MOTS-C's primary metabolic mechanism centers on activation of AMP-activated protein kinase (AMPK), the cell's master energy sensor. MOTS-C activates AMPK by increasing the AMP/ATP ratio through inhibition of the folate cycle and de novo purine biosynthesis pathway. Specifically, MOTS-C inhibits the folate/methionine cycle enzyme ATIC (5-aminoimidazole-4-carboxamide ribonucleotide formyltransferase), leading to accumulation of the intermediate AICAR — which is itself an endogenous AMPK activator. This creates a feed-forward AMPK activation signal.

Activated AMPK triggers a cascade of metabolic adaptations that mimic exercise: increased glucose uptake via GLUT4 translocation (independent of insulin signaling), enhanced fatty acid oxidation through ACC phosphorylation and CPT-1 activation, stimulation of mitochondrial biogenesis via PGC-1α, and suppression of mTORC1-mediated protein synthesis to conserve energy. Under metabolic stress, MOTS-C translocates from the cytoplasm to the nucleus — a remarkable feat for a mitochondria-encoded peptide — where it directly regulates nuclear gene expression by interacting with antioxidant response elements (AREs) and NF-κB target genes. This nuclear translocation represents a novel mechanism of mitonuclear communication — the mitochondria literally sending a peptide messenger to the nucleus to coordinate the cellular stress response. MOTS-C levels decline with age in humans, correlating with the age-related decline in metabolic fitness, insulin sensitivity, and exercise capacity, making it a compelling target for metabolic aging intervention.

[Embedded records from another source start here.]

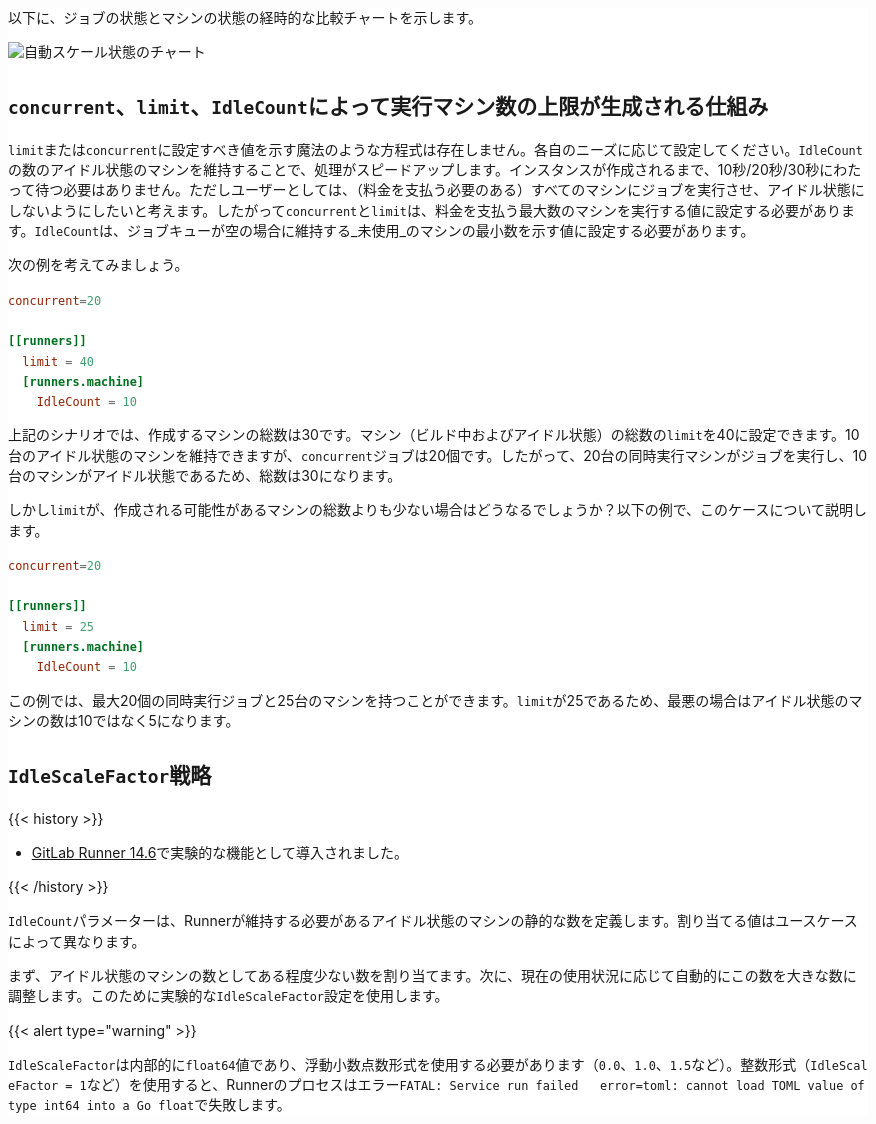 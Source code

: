 以下に、ジョブの状態とマシンの状態の経時的な比較チャートを示します。

![自動スケール状態のチャート](img/autoscale-state-chart.png)

## `concurrent`、`limit`、`IdleCount`によって実行マシン数の上限が生成される仕組み

`limit`または`concurrent`に設定すべき値を示す魔法のような方程式は存在しません。各自のニーズに応じて設定してください。`IdleCount`の数のアイドル状態のマシンを維持することで、処理がスピードアップします。インスタンスが作成されるまで、10秒/20秒/30秒にわたって待つ必要はありません。ただしユーザーとしては、（料金を支払う必要のある）すべてのマシンにジョブを実行させ、アイドル状態にしないようにしたいと考えます。したがって`concurrent`と`limit`は、料金を支払う最大数のマシンを実行する値に設定する必要があります。`IdleCount`は、ジョブキューが空の場合に維持する_未使用_のマシンの最小数を示す値に設定する必要があります。

次の例を考えてみましょう。

```toml
concurrent=20

[[runners]]
  limit = 40
  [runners.machine]
    IdleCount = 10
```

上記のシナリオでは、作成するマシンの総数は30です。マシン（ビルド中およびアイドル状態）の総数の`limit`を40に設定できます。10台のアイドル状態のマシンを維持できますが、`concurrent`ジョブは20個です。したがって、20台の同時実行マシンがジョブを実行し、10台のマシンがアイドル状態であるため、総数は30になります。

しかし`limit`が、作成される可能性があるマシンの総数よりも少ない場合はどうなるでしょうか？以下の例で、このケースについて説明します。

```toml
concurrent=20

[[runners]]
  limit = 25
  [runners.machine]
    IdleCount = 10
```

この例では、最大20個の同時実行ジョブと25台のマシンを持つことができます。`limit`が25であるため、最悪の場合はアイドル状態のマシンの数は10ではなく5になります。

## `IdleScaleFactor`戦略

{{< history >}}

- [GitLab Runner 14.6](https://gitlab.com/gitlab-org/gitlab-runner/-/merge_requests/3179)で実験的な機能として導入されました。

{{< /history >}}

`IdleCount`パラメーターは、Runnerが維持する必要があるアイドル状態のマシンの静的な数を定義します。割り当てる値はユースケースによって異なります。

まず、アイドル状態のマシンの数としてある程度少ない数を割り当てます。次に、現在の使用状況に応じて自動的にこの数を大きな数に調整します。このために実験的な`IdleScaleFactor`設定を使用します。

{{< alert type="warning" >}}

`IdleScaleFactor`は内部的に`float64`値であり、浮動小数点数形式を使用する必要があります（`0.0`、`1.0`、`1.5`など）。整数形式（`IdleScaleFactor = 1`など）を使用すると、Runnerのプロセスはエラー`FATAL: Service run failed   error=toml: cannot load TOML value of type int64 into a Go float`で失敗します。
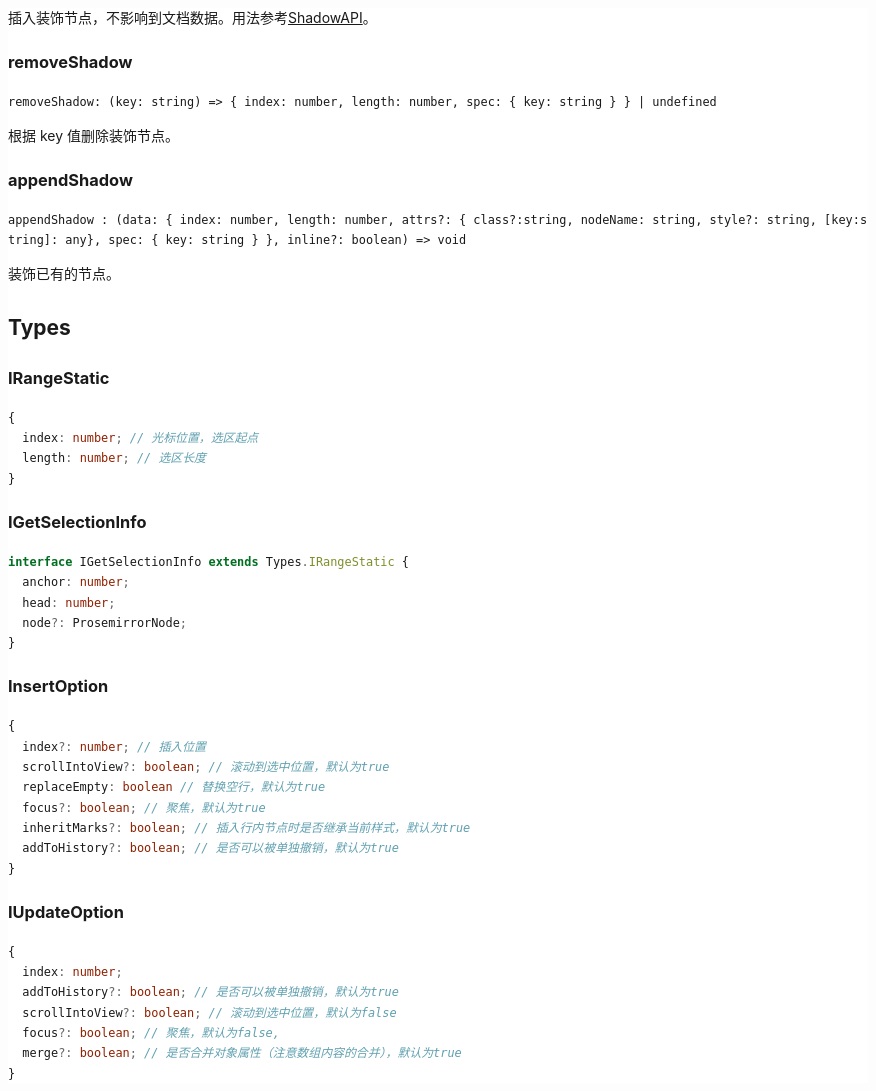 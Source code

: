插入装饰节点，不影响到文档数据。用法参考[ShadowAPI](/zh-cn/others/shadow-api.md)。

### removeShadow

`removeShadow: (key: string) => { index: number, length: number, spec: { key: string } } | undefined`

根据 key 值删除装饰节点。

### appendShadow

`appendShadow : (data: { index: number, length: number, attrs?: { class?:string, nodeName: string, style?: string, [key:string]: any}, spec: { key: string } }, inline?: boolean) => void`

装饰已有的节点。

## Types

### IRangeStatic

```typescript
{
  index: number; // 光标位置，选区起点
  length: number; // 选区长度
}
```

### IGetSelectionInfo

```typescript
interface IGetSelectionInfo extends Types.IRangeStatic {
  anchor: number;
  head: number;
  node?: ProsemirrorNode;
}
```

### InsertOption

```typescript
{
  index?: number; // 插入位置
  scrollIntoView?: boolean; // 滚动到选中位置，默认为true
  replaceEmpty: boolean // 替换空行，默认为true
  focus?: boolean; // 聚焦，默认为true
  inheritMarks?: boolean; // 插入行内节点时是否继承当前样式，默认为true
  addToHistory?: boolean; // 是否可以被单独撤销，默认为true
}
```

### IUpdateOption

```typescript
{
  index: number;
  addToHistory?: boolean; // 是否可以被单独撤销，默认为true
  scrollIntoView?: boolean; // 滚动到选中位置，默认为false
  focus?: boolean; // 聚焦，默认为false,
  merge?: boolean; // 是否合并对象属性（注意数组内容的合并），默认为true
}
```
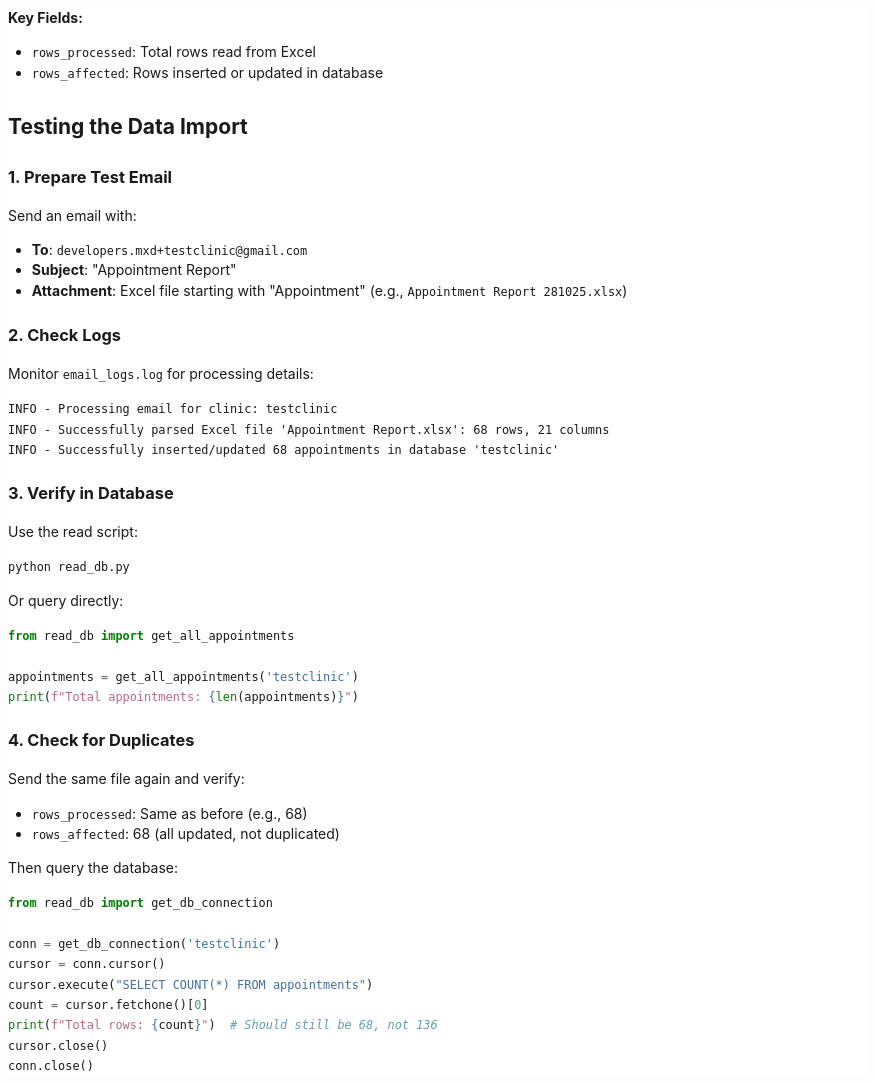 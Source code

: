 **Key Fields:**
- `rows_processed`: Total rows read from Excel
- `rows_affected`: Rows inserted or updated in database

## Testing the Data Import

### 1. Prepare Test Email

Send an email with:
- **To**: `developers.mxd+testclinic@gmail.com`
- **Subject**: "Appointment Report"
- **Attachment**: Excel file starting with "Appointment" (e.g., `Appointment Report 281025.xlsx`)

### 2. Check Logs

Monitor `email_logs.log` for processing details:

```
INFO - Processing email for clinic: testclinic
INFO - Successfully parsed Excel file 'Appointment Report.xlsx': 68 rows, 21 columns
INFO - Successfully inserted/updated 68 appointments in database 'testclinic'
```

### 3. Verify in Database

Use the read script:

```bash
python read_db.py
```

Or query directly:

```python
from read_db import get_all_appointments

appointments = get_all_appointments('testclinic')
print(f"Total appointments: {len(appointments)}")
```

### 4. Check for Duplicates

Send the same file again and verify:
- `rows_processed`: Same as before (e.g., 68)
- `rows_affected`: 68 (all updated, not duplicated)

Then query the database:

```python
from read_db import get_db_connection

conn = get_db_connection('testclinic')
cursor = conn.cursor()
cursor.execute("SELECT COUNT(*) FROM appointments")
count = cursor.fetchone()[0]
print(f"Total rows: {count}")  # Should still be 68, not 136
cursor.close()
conn.close()
```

Vilon (Lys-Glu) is a synthetic dipeptide bioregulator developed as part of the Khavinson peptide bioregulator program, designed to mimic the immune-regulatory effects of thymic peptides in the shortest possible amino acid sequence. As a dipeptide, it is one of the smallest molecules proposed to have specific gene-regulatory activity — which is both its appeal (simplicity, stability, oral bioavailability) and the source of scientific skepticism (whether a two-amino-acid molecule can have specific transcriptional effects).

Vilon is proposed to regulate thymic function and T-cell immunity through the peptide bioregulator mechanism: penetrating cell membranes, entering the nucleus, and interacting with specific DNA sequences in immune-related gene promoters. The reported effects include enhanced T-cell differentiation from thymic precursors, improved balance between CD4+ helper and CD8+ cytotoxic T cell populations, and modulation of cytokine production toward a more balanced Th1/Th2 immune profile.

Preclinical and clinical studies from the Khavinson group have reported that Vilon treatment enhances immune surveillance (the ability of the immune system to detect and eliminate abnormal cells), improves vaccine responsiveness in elderly subjects, and partially reverses age-related immunosenescence markers. In combination with Epithalon (another Khavinson bioregulator targeting telomerase and the pineal gland), Vilon was reported to reduce mortality in a long-term follow-up study of elderly subjects in St. Petersburg. The proposed mechanism for immune enhancement involves restoration of thymic peptide signaling that declines with age-related thymic involution, essentially providing a minimal molecular signal that tells immune progenitor cells to differentiate and mature. As with all Khavinson bioregulators, independent validation through Western clinical trial standards is still needed.